- Problem details
Return every record verbatim, omitting all pictures.

- Record set
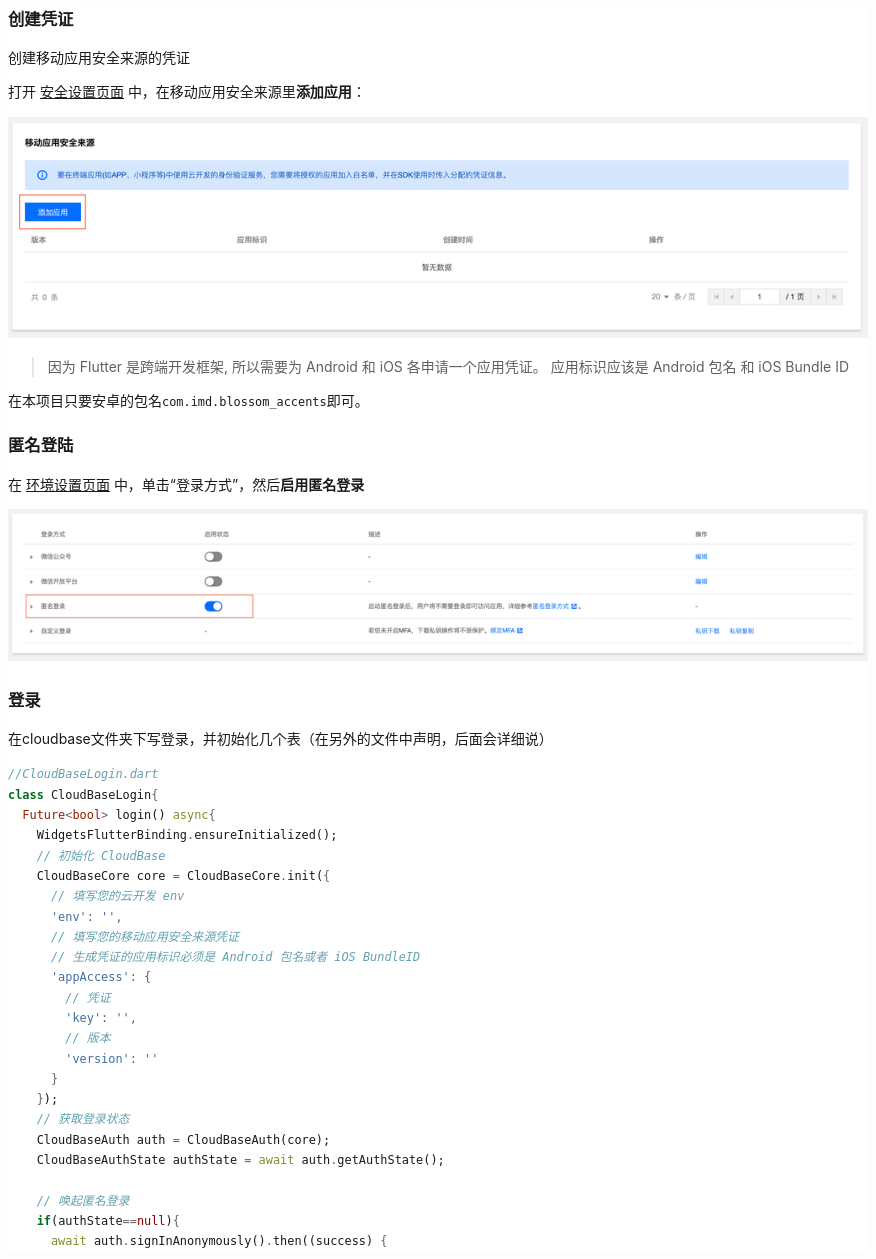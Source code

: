 ### 创建凭证

创建移动应用安全来源的凭证

打开 [安全设置页面](https://console.cloud.tencent.com/tcb/env/safety) 中，在移动应用安全来源里**添加应用**：

![img](images/1.png)

> 因为 Flutter 是跨端开发框架, 所以需要为 Android 和 iOS 各申请一个应用凭证。 应用标识应该是 Android 包名 和 iOS Bundle ID

在本项目只要安卓的包名`com.imd.blossom_accents`即可。

### 匿名登陆

在 [环境设置页面](https://console.cloud.tencent.com/tcb/env/login) 中，单击“登录方式”，然后**启用匿名登录**

![img](images\2.png)

### 登录

在cloudbase文件夹下写登录，并初始化几个表（在另外的文件中声明，后面会详细说）

```dart
//CloudBaseLogin.dart
class CloudBaseLogin{
  Future<bool> login() async{
    WidgetsFlutterBinding.ensureInitialized();
    // 初始化 CloudBase
    CloudBaseCore core = CloudBaseCore.init({
      // 填写您的云开发 env
      'env': '',
      // 填写您的移动应用安全来源凭证
      // 生成凭证的应用标识必须是 Android 包名或者 iOS BundleID
      'appAccess': {
        // 凭证
        'key': '',
        // 版本
        'version': ''
      }
    });
    // 获取登录状态
    CloudBaseAuth auth = CloudBaseAuth(core);
    CloudBaseAuthState authState = await auth.getAuthState();

    // 唤起匿名登录
    if(authState==null){
      await auth.signInAnonymously().then((success) {
```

- Solution to this exercise
Source code

: ### 创建凭证

创建移动应用安全来源的凭证

打开 [安全设置页面](https://console.cloud.tencent.com/tcb/env/safety) 中，在移动应用安全来源里**添加应用**：

![img](images/1.png)

> 因为 Flutter 是跨端开发框架, 所以需要为 Android 和 iOS 各申请一个应用凭证。 应用标识应该是 Android 包名 和 iOS Bundle ID

在本项目只要安卓的包名`com.imd.blossom_accents`即可。

### 匿名登陆

在 [环境设置页面](https://console.cloud.tencent.com/tcb/env/login) 中，单击“登录方式”，然后**启用匿名登录**

![img](images\2.png)

### 登录

在cloudbase文件夹下写登录，并初始化几个表（在另外的文件中声明，后面会详细说）

```dart
//CloudBaseLogin.dart
class CloudBaseLogin{
  Future<bool> login() async{
    WidgetsFlutterBinding.ensureInitialized();
    // 初始化 CloudBase
    CloudBaseCore core = CloudBaseCore.init({
      // 填写您的云开发 env
      'env': '',
      // 填写您的移动应用安全来源凭证
      // 生成凭证的应用标识必须是 Android 包名或者 iOS BundleID
      'appAccess': {
        // 凭证
        'key': '',
        // 版本
        'version': ''
      }
    });
    // 获取登录状态
    CloudBaseAuth auth = CloudBaseAuth(core);
    CloudBaseAuthState authState = await auth.getAuthState();

    // 唤起匿名登录
    if(authState==null){
      await auth.signInAnonymously().then((success) {
```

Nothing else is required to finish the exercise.